The bottom line: It’s necessary to wipe dry to wipe
clean.
New Lyocell Fibers for Nonwovens?
Nick Simpson of Tencel Ltd reviewed 10
years of lyocell development and summarised the attributes of the fiber across
the whole range of nonwoven products.
Wipes had proved to be the most successful nonwoven
end-use. Hydroentanglement and needling were the most used conversion
technologies. Nonwovens using lyocell were better than viscose nonwovens for
strength, especially wet strength, for aperturing clarity, softness (at
comparable strength), basis weight range in spunlacing, and low-linting. In
air-laying the low cohesion of the fiber gave good results, and in
needlepunching the ability to use a 1.7 dtex fiber led to softer products.
In response to questions, Mr Simpson said available
Tencel fiber types were restricted to between 1 and 3 denier, but any length
from 0.5mm upwards could be supplied. Prices could not be discussed, but it was
comparable with viscose and hence more expensive than polyester staple.
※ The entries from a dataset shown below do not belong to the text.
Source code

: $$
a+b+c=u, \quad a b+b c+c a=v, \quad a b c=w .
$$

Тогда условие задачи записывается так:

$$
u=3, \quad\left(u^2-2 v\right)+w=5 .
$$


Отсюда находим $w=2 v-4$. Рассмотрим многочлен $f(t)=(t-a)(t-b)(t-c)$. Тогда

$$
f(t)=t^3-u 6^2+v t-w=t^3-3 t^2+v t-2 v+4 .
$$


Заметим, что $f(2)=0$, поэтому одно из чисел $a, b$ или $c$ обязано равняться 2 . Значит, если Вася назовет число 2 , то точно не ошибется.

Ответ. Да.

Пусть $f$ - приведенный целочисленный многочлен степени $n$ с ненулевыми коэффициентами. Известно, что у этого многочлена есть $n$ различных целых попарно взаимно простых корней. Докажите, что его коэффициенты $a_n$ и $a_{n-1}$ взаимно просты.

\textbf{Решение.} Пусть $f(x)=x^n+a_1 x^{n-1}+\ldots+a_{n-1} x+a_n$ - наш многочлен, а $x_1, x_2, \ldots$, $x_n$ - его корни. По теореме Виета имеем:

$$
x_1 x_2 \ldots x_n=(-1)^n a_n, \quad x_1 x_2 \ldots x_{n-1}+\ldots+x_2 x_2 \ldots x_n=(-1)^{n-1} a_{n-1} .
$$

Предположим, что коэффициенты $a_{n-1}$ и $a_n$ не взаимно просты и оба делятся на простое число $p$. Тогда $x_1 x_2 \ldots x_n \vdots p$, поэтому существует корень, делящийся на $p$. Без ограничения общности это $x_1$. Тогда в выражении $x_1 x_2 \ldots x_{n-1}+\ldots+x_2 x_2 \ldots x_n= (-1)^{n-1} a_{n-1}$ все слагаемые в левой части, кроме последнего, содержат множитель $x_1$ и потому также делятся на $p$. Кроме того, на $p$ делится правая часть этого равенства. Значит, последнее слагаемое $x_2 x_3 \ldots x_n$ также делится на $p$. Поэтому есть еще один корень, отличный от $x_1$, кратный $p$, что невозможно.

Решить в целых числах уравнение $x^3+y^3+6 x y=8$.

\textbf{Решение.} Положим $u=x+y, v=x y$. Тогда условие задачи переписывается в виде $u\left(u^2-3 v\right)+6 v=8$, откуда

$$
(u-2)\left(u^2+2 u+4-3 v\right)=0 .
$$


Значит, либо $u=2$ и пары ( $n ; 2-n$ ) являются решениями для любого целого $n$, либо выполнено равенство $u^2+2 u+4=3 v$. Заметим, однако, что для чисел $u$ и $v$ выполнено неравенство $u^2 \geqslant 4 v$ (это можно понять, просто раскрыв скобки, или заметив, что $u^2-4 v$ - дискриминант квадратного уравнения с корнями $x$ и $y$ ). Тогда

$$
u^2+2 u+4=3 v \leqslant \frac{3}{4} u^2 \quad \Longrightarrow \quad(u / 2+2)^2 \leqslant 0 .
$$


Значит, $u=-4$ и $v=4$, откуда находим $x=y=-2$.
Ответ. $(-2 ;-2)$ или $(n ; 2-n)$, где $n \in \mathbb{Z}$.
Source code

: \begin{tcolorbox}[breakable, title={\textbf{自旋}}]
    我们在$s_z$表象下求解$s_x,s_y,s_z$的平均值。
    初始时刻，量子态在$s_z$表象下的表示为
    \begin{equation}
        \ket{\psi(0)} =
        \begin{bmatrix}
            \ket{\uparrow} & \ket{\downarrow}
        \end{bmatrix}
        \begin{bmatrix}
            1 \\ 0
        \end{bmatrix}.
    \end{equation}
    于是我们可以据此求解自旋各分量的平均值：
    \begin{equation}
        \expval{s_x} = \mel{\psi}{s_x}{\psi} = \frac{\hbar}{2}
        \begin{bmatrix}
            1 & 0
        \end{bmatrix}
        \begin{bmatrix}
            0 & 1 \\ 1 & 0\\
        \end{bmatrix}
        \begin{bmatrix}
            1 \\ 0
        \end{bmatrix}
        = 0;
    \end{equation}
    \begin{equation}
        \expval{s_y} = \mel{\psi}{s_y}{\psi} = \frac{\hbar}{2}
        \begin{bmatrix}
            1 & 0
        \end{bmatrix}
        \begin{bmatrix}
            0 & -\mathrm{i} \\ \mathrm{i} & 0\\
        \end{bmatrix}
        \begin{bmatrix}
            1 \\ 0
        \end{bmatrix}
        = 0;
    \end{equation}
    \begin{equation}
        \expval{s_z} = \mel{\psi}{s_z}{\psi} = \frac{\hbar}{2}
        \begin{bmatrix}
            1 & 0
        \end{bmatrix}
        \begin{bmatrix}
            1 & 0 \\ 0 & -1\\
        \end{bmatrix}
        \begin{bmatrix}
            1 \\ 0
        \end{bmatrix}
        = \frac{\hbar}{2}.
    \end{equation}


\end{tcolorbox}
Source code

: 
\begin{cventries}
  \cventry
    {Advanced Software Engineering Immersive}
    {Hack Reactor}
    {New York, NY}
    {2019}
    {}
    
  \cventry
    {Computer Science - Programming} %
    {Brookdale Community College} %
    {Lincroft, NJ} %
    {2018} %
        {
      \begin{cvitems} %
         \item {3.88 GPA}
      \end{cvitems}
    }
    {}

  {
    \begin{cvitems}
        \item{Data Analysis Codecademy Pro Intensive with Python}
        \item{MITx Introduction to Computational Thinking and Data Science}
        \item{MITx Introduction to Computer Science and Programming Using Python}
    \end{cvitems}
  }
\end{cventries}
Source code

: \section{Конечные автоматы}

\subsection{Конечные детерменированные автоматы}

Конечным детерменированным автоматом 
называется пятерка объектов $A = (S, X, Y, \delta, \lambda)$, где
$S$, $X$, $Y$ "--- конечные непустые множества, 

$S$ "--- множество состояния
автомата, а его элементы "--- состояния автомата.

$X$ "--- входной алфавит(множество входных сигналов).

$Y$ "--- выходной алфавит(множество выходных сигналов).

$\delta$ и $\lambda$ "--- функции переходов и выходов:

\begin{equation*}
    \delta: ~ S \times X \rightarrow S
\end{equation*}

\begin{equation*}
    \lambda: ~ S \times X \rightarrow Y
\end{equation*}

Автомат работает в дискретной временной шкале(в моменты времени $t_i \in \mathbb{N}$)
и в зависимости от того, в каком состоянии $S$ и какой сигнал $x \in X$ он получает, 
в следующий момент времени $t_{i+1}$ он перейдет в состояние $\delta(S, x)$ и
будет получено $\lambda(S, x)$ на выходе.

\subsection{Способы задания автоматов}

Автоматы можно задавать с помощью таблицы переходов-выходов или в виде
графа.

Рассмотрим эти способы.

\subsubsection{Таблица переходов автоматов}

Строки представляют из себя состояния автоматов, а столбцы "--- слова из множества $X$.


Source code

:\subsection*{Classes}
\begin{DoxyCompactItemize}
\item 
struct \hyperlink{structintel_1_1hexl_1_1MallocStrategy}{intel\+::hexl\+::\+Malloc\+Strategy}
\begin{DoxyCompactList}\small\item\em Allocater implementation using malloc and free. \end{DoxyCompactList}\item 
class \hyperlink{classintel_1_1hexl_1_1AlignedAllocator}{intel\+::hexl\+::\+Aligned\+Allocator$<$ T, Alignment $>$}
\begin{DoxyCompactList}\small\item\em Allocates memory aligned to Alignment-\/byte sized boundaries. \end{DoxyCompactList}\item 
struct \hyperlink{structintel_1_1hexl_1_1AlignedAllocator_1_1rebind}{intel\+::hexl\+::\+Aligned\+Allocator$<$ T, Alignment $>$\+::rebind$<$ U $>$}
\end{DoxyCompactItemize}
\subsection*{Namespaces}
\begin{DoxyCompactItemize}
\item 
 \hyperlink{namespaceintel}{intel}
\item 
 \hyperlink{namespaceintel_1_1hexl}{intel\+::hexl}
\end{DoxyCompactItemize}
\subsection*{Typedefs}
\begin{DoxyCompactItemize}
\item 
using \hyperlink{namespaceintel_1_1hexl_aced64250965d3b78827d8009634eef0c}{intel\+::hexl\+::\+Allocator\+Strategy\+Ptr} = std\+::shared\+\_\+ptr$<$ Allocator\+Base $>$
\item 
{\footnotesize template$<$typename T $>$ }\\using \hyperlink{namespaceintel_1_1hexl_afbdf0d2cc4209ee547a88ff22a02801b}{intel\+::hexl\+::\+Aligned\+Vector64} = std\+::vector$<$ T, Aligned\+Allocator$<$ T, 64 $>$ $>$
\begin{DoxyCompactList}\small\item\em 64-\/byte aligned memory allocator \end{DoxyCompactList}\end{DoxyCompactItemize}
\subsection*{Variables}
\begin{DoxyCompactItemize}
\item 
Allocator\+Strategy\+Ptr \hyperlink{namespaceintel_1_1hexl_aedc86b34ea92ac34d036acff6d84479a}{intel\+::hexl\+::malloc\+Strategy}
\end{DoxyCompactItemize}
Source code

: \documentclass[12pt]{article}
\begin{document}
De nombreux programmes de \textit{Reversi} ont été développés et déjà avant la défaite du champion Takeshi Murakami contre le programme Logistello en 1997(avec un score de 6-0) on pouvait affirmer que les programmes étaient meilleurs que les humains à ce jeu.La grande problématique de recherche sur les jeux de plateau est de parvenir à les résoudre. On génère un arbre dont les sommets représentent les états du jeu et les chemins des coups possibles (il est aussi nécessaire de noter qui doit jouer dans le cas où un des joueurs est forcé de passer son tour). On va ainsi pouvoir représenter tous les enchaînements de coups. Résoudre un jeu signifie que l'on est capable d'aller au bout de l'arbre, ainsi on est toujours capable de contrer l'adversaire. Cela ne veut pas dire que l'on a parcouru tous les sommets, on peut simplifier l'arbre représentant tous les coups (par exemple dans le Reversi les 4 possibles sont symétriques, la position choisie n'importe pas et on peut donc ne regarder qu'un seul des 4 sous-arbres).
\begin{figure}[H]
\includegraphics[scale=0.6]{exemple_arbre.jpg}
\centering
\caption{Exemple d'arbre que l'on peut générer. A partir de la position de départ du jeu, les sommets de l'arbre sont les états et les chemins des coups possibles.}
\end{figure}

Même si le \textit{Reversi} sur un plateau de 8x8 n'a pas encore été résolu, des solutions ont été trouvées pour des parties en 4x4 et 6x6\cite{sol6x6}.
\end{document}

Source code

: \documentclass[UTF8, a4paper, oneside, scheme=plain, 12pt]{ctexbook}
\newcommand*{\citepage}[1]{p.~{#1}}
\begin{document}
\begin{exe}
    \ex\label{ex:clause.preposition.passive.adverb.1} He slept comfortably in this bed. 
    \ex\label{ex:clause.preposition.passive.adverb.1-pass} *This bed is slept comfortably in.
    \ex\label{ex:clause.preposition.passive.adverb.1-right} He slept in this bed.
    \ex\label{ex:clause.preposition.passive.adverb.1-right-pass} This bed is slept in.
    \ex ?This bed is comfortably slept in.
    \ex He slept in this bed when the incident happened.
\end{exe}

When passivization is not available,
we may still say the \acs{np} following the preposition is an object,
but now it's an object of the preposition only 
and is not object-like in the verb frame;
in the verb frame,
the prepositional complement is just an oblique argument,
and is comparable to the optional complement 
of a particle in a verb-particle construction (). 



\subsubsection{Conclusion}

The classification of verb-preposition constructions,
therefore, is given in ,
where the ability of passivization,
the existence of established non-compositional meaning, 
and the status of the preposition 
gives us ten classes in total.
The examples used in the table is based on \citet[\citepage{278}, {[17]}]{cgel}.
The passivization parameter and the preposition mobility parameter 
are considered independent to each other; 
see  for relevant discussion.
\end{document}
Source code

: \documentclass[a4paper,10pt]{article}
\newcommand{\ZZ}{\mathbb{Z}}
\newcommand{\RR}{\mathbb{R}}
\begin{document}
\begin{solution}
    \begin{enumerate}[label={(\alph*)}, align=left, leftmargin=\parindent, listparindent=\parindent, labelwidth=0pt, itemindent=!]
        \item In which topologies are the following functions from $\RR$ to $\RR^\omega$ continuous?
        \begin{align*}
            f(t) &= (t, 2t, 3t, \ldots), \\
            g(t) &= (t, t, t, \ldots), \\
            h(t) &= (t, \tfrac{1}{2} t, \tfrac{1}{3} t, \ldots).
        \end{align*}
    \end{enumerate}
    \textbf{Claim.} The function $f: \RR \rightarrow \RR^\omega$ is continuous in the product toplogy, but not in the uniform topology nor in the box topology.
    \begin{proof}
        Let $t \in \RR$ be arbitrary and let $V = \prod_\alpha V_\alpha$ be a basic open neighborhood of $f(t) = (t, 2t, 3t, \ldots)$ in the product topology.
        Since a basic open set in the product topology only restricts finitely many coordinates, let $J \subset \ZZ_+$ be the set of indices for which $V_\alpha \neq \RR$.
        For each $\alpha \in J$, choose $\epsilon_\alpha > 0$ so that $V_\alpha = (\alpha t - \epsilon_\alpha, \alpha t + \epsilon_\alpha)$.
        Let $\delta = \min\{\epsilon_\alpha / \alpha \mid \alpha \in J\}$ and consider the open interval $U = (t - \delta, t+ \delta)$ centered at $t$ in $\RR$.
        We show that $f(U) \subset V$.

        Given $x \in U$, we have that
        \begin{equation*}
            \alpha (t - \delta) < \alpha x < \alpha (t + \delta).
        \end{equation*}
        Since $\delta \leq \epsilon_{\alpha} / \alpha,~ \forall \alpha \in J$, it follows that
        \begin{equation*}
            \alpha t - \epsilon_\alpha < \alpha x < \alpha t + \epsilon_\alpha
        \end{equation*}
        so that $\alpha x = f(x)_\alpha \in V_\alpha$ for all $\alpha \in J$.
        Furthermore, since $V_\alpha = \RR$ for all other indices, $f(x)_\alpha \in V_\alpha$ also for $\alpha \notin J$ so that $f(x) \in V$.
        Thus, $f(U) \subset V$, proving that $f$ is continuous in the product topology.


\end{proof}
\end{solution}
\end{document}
Wicking
and water retention properties were similar to viscose. The dissolution process
did not degrade wood-pulp so fiber and pulp had similar degrees of
polymerisation.
Partially-Oriented Hollow Polyester for Nonwovens?
Ivo Edward Ruzek of Industrial
Consulting estimated that worldwide use of polyester in nonwovens was
now around 500,000 tonnes and felt that future growth needed a fiber specially
tailored to the needs of the nonwoven producers. The traditional cotton-type
fiber as sold to the nonwoven industry was no longer good enough:
So Mr Ruzek proposed a partially oriented fiber with a
strength of about 4.2 gpd and 65% extension made from PET with ethylene or
propylene glycol blocks to get better moisture management or with PLA to lower
the melting point. Furthermore, if it could be made with a hollow core, weight
and cost savings could follow while the hollow fiber would give improved
resilience.
Hollow Polypropylene Fibers
Diana Ortiz of the University of Oklahoma
gave Robert Shambaugh’s paper on producing PP fibers with 50%
hollowness, this being defined as (ID/OD) 2 where ID is the diameter of the
hole, and OD is the outside diameter of the fiber. In a low-speed, short-spin
(0.5 m threadline) spunbond process this could be achieved by injecting nitrogen
into the core of a bicomponent jet. The fiber spun with 0.5 g/min polymer per
hole at 1500m/min showed a 0.3 birefringence suggesting full orientation. Even
at 1g/min/hole full orientation appeared to be achieved at only 1900m/min spin
speed.
Questioners suggested that the birefringence
measurements were affected by the hollowness, and that the fiber was not really
fully oriented. Why did the hollow fiber have such a low tenacity and high
extension? Ms Ortiz said that both solid and hollow fiber made on their machine
had similar extensions, so the hollow result was not unusual. Why had nitrogen,
rather than air been used to fill the core? She agreed air could be used in
future.
Splitting Meltblown Bicomponents?
Yanbo Lui of TANDEC gave Christine
Sun’s paper. TANDEC made a 50/50 nylon/PP meltblown web and hydroentangled it.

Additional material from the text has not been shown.